### EXERCISE DETAILS
What is needed is every line of the data that includes the word "result". Please copy each one.

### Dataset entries

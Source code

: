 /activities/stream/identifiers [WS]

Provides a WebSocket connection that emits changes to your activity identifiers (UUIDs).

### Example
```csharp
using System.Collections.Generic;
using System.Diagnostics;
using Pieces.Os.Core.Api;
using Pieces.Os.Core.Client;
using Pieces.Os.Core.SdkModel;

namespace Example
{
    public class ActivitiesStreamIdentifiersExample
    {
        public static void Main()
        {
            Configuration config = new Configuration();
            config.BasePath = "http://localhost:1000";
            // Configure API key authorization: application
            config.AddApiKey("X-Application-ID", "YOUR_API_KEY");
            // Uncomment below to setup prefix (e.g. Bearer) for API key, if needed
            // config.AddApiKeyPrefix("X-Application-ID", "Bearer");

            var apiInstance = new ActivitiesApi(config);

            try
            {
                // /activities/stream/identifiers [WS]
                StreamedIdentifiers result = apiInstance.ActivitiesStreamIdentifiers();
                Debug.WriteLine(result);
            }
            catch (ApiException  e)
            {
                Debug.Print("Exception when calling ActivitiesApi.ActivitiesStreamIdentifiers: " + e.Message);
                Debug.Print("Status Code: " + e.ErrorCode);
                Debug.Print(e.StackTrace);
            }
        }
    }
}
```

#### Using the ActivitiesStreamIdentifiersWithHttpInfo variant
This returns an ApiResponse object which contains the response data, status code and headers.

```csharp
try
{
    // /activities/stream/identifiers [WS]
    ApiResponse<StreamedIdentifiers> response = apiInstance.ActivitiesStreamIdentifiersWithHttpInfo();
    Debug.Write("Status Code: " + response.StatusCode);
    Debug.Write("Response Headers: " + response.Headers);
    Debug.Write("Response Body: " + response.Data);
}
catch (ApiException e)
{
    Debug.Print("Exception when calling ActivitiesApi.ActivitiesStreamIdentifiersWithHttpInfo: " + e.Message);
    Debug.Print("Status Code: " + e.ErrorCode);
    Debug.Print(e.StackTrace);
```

### SOLUTION TO THE PROBLEM
                StreamedIdentifiers result = apiInstance.ActivitiesStreamIdentifiers();
                Debug.WriteLine(result);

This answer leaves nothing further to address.